Before we get started, we need to set a few things straight. Not all wall-to-wall carpet is created equal. Some are more offensive than others, and some aren't offensive at all. While we all have our own preferences, I find that the more texture and the more pattern, the higher the appeal. Sisal, some shags, and most tone-on-tone patterns or raised patterned carpets do not bear the same stigma in my book as run of the mill renter's-grade beige. What about you?
• First things first, clean them or have them cleaned. Check your landlord's policy on how often cleaning is done. Most will guarantee that they are cleaned between tenants, and some have an additional every two year policy. So if you're just moving in, do a sight and smell check (as in get down on your hands and knees and sniff!) to make sure they are in decent condition before unpacking all your gear. If your landlord refuses to step up to the cleaning plate, it's worth shelling out the money to have it done yourself. If smells persist try back peeling back the carpet in an inconspicuous spot to check the carpet pad, which is often the source of the problem since it can't be cleaned. If there is a serious layer of dirt-like substance, it might be the case that the carpet pad has broken down, in which case it's back to the landlord.
• Area rugs, area rugs! It really can be that simple. Use them to anchor a dining spot, living room seating area (picture 1 of Sally Steponkus's apartment), or at the end of the bed (picture 2). Pick one with a strong pattern, color variations, or textures that pick up on other elements already present in your decor. It will take the focus off the expanse of carpet and place it on the decorative elements of the room. Just make sure it's really an area rug, not one that could pass as a dinky bath mat, which would only draw more attention to the carpet. Don't be afraid to use multiple rugs in the same room to define separate spaces (picture 3). The key is using the right type of area rug. Most cotton ones will bunch up even with a rug pad, so go for sturdier natural fibers like sisal or seagrass, or thicker rugs with rubber backing that will add traction.
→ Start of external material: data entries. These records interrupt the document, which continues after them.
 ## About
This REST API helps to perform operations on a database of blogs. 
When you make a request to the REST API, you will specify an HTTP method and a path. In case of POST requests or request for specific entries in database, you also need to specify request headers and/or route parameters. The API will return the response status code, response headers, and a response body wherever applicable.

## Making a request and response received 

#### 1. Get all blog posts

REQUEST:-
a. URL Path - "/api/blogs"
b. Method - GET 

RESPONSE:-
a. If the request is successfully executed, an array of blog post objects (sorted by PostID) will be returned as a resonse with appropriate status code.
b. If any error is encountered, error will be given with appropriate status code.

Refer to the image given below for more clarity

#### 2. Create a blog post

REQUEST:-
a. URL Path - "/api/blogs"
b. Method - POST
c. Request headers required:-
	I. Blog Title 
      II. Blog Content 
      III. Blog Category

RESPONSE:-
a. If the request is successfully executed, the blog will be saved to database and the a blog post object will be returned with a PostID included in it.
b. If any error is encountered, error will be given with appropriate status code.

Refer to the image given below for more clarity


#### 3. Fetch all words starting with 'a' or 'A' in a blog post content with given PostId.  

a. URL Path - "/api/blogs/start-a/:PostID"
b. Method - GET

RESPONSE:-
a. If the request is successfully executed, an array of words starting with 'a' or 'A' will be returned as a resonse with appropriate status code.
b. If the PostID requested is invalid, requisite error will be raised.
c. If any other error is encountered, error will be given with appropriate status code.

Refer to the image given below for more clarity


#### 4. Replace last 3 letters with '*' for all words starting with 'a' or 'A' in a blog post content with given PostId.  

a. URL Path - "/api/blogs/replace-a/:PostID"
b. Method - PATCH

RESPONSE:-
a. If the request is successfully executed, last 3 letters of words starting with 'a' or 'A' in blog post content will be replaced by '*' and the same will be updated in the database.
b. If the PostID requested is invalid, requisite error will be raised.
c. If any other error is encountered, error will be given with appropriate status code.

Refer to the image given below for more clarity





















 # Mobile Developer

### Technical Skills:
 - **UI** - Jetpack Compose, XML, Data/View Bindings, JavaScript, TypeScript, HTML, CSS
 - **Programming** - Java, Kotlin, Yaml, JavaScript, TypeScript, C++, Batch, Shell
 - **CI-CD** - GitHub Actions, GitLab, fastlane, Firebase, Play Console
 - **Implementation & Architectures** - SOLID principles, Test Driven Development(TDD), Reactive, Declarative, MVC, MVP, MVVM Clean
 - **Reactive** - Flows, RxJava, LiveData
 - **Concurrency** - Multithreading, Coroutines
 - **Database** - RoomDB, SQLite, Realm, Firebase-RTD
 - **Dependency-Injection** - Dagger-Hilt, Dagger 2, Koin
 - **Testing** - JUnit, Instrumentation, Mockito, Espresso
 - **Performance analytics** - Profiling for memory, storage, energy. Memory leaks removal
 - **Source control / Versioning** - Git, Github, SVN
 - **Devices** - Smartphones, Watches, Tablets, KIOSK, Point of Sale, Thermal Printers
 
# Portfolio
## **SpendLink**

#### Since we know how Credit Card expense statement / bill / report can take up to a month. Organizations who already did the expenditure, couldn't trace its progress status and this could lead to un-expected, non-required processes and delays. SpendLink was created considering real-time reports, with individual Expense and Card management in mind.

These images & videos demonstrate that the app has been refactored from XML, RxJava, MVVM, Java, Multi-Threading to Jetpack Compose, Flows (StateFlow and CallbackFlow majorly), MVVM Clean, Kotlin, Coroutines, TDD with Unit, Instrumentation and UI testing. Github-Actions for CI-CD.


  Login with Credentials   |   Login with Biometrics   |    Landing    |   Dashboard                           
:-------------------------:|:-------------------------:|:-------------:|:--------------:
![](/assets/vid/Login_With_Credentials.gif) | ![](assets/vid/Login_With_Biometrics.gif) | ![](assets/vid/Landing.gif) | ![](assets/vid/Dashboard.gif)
• Distract with interesting focal points around the room. Take a few cues from Grace and Brian, who outfitted their 70s garden level home to suit their traditional tastes by creating a series of interesting vignettes throughout their home (picture 5). With so many point of interest, you hardly focus on the standard issue wall-to-wall below foot.
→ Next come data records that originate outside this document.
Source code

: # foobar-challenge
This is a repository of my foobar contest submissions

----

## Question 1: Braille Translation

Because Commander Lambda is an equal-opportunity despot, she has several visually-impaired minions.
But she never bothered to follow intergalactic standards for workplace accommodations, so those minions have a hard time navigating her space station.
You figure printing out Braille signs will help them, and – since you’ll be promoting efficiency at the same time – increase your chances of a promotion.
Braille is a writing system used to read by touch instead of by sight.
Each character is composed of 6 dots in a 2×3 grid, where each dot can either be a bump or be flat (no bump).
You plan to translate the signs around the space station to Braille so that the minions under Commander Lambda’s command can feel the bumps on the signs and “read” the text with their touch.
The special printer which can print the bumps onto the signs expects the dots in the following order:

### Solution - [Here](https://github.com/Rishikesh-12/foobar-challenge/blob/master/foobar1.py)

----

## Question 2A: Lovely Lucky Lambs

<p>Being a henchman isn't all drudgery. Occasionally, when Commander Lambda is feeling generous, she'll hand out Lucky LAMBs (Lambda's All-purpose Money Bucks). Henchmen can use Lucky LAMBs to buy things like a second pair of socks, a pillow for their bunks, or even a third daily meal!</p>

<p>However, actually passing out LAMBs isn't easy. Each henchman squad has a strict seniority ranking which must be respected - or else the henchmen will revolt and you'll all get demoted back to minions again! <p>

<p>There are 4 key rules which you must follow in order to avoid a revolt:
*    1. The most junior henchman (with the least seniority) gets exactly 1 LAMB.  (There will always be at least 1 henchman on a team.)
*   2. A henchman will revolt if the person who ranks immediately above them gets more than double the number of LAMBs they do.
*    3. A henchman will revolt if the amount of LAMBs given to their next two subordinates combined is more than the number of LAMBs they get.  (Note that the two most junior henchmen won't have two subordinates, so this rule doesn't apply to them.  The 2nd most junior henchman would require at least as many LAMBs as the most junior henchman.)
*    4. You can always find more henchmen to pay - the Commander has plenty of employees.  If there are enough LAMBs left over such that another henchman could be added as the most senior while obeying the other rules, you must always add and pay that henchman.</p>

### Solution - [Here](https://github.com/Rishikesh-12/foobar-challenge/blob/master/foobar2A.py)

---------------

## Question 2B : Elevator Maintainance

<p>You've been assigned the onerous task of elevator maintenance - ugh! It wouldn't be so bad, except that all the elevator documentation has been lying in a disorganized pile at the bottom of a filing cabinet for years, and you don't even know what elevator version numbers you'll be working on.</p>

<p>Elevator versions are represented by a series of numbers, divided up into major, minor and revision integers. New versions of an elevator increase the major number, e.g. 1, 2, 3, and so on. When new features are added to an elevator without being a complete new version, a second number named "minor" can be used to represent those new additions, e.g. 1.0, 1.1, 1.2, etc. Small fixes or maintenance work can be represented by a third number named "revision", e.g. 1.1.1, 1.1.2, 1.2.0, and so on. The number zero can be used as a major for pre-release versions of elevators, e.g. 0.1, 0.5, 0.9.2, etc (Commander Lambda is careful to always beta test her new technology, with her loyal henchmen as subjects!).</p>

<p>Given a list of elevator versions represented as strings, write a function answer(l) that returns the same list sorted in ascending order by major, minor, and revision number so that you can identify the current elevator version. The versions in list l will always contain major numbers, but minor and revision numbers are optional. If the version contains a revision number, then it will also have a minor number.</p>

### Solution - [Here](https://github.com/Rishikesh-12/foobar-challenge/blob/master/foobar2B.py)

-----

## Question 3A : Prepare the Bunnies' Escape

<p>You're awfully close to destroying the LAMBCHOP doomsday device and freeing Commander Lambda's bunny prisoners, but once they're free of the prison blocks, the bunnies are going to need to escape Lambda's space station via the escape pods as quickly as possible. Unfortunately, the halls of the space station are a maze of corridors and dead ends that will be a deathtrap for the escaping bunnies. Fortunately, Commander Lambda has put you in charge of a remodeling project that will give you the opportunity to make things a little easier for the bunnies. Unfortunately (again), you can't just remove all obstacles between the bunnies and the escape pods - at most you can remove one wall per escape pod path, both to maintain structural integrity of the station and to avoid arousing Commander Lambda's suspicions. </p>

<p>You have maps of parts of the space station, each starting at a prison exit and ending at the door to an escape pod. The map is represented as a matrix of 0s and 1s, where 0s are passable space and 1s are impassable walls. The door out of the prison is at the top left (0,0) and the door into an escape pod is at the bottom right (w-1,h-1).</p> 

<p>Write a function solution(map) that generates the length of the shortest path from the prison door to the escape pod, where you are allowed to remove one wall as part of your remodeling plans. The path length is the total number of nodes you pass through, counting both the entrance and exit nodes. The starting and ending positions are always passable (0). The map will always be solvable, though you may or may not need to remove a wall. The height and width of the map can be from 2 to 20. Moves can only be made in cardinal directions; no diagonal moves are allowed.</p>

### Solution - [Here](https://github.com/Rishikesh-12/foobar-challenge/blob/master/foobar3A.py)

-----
• Create a strong color scheme throughout the rest of the room. If you can paint, do it! Take the focus off the floor and put it on the walls and accessories where you have more control. Use a few consistent accent colors around the room to keep the eye distracted.
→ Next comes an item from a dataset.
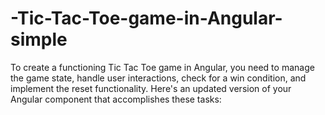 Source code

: # -Tic-Tac-Toe-game-in-Angular-simple
To create a functioning Tic Tac Toe game in Angular, you need to manage the game state, handle user interactions, check for a win condition, and implement the reset functionality. Here's an updated version of your Angular component that accomplishes these tasks:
• Give it friends and make it look intentional. If your carpet is hopelessly ugly an unusual shade, don't ignore it, play it up even if it's not your favorite color. An avocado green rug stands a good chance if it has good company in the form of green throw blankets, toss pillows, picture mats, artwork, wallpaper etc. Even a relatively neutral rug can be made to look even more intentional when its shade is picked up elsewhere as in picture 8, where designer Phoebe Howard repeated the natural golden hue in picture mats, artwork, window shades, and upholstery. The very best way to draw negative attention to it is to make it the odd man out.
• Go for texture. Play up the texture in other parts of the room such as in chunky throw blankets, rough wood furniture, patterned wallpaper, drapes, etc. A room full of sleek glass, polished metal, and glass will draw attention to the carpet's texture making it more noticeable.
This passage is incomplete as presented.